_EXERCISE DESCRIPTION_
Give back only one number: how many lines in the data below contain the word "foreignField".

_DATASET EXTRACT_

★ ★ ★

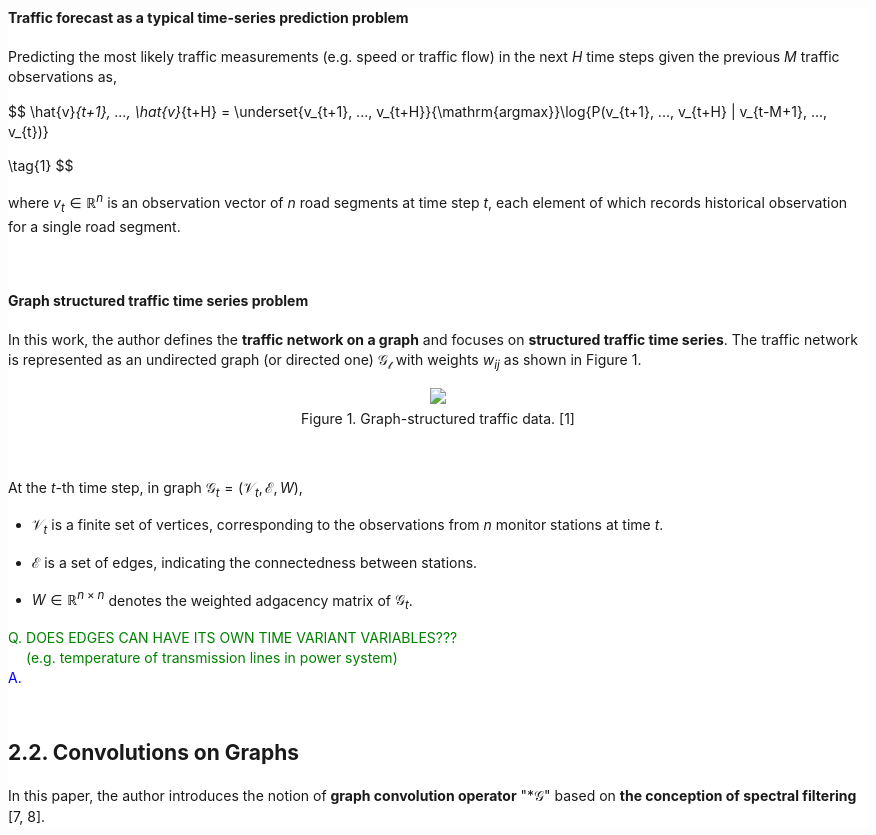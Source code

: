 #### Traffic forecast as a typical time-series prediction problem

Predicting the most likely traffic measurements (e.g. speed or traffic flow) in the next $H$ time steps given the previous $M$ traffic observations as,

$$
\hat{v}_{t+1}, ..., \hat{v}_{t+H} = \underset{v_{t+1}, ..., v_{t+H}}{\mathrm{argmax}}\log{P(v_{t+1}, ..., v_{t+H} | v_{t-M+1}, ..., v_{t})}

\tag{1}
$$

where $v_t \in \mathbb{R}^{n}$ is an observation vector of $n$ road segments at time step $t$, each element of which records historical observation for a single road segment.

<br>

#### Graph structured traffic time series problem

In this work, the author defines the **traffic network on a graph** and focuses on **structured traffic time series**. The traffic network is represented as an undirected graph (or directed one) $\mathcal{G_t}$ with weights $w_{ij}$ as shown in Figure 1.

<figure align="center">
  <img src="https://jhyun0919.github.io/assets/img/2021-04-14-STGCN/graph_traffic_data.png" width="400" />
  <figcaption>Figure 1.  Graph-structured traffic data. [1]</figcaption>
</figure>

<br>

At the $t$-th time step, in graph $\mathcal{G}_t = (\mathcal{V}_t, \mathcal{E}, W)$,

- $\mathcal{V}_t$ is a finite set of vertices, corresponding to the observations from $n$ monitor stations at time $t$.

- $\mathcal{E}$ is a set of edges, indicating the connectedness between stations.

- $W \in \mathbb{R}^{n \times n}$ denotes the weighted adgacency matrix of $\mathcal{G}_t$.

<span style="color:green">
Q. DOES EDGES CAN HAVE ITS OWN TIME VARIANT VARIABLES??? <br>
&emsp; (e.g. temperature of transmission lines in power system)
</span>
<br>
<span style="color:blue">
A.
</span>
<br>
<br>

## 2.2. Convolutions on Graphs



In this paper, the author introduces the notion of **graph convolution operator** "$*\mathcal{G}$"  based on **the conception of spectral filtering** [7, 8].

★ ★ ★

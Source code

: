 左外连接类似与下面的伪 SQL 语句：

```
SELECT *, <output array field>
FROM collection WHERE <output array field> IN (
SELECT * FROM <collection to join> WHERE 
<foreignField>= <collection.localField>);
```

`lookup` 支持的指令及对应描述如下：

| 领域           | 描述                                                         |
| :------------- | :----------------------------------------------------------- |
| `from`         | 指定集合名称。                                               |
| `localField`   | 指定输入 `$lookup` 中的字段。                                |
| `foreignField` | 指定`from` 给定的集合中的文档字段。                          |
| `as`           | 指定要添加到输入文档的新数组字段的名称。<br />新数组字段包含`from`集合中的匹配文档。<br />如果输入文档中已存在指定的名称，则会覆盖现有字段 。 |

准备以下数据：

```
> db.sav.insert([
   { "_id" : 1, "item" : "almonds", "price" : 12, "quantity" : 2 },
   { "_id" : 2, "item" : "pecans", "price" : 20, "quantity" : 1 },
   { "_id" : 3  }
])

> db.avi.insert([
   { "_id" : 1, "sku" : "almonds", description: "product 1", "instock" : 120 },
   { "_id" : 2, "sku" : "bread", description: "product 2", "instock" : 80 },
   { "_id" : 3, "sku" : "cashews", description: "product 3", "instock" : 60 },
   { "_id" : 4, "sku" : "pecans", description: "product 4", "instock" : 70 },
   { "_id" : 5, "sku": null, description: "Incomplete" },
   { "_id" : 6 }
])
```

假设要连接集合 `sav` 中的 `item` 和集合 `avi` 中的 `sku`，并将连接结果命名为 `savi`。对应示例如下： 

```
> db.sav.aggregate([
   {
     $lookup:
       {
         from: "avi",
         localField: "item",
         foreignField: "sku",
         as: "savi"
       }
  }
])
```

★ ★ ★

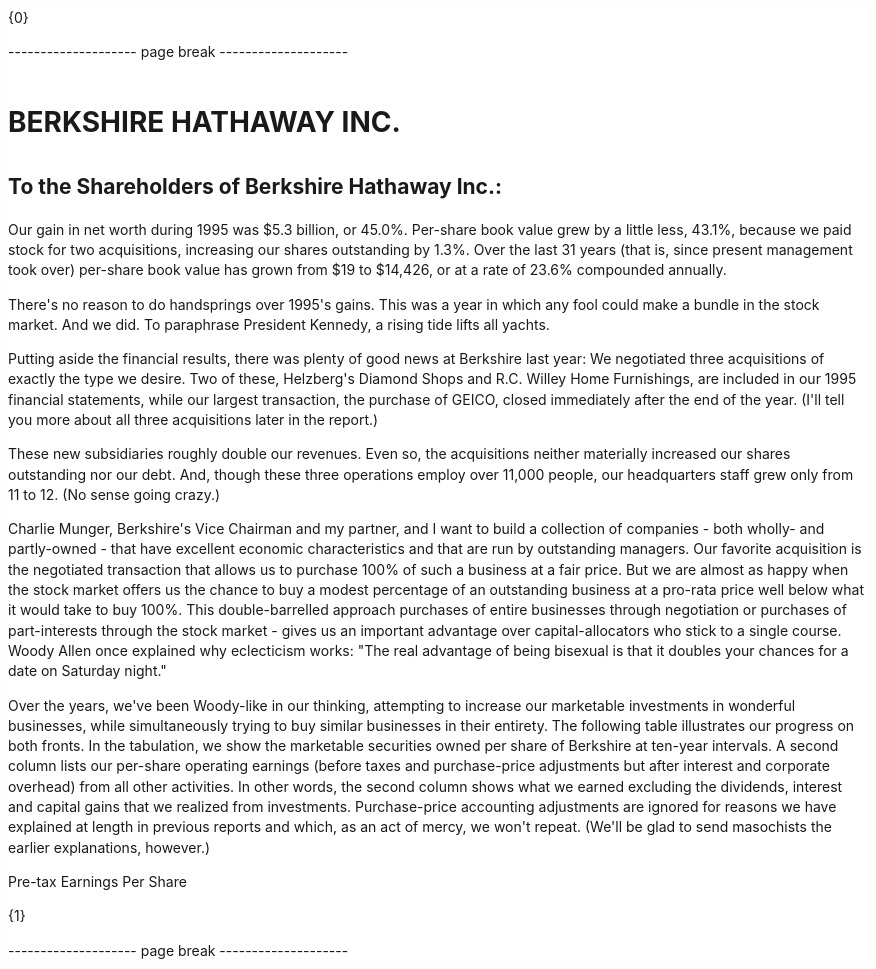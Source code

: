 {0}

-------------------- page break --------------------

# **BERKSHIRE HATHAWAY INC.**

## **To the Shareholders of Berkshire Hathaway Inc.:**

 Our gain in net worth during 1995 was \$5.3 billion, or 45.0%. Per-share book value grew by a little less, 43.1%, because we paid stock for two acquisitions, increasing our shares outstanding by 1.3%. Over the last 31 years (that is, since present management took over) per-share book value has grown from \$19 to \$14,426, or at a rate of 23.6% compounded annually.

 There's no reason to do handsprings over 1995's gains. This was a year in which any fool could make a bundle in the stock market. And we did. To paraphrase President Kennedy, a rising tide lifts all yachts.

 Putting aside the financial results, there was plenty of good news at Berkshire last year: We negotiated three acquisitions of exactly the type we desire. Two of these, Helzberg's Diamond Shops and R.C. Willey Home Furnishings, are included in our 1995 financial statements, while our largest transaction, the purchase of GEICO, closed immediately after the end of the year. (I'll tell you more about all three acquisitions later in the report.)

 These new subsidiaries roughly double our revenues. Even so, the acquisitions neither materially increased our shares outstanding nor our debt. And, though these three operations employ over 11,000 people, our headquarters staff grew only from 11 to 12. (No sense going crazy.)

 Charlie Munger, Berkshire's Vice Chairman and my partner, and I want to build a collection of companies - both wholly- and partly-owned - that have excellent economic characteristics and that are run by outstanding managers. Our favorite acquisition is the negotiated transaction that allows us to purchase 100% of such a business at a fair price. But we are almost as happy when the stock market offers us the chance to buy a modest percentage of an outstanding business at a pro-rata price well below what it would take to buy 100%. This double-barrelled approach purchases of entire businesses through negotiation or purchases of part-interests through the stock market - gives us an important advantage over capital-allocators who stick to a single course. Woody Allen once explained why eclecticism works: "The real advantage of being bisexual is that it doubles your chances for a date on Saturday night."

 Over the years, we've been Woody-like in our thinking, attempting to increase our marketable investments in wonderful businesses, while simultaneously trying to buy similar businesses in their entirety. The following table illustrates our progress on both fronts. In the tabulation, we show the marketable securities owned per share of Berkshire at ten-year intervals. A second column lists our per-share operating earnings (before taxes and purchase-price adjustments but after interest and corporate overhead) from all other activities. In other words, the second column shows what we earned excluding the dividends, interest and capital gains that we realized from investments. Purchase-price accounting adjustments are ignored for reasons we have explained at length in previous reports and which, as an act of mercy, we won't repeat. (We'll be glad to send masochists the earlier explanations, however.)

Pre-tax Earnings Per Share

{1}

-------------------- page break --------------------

★ ★ ★

_FINISHED TASK_
3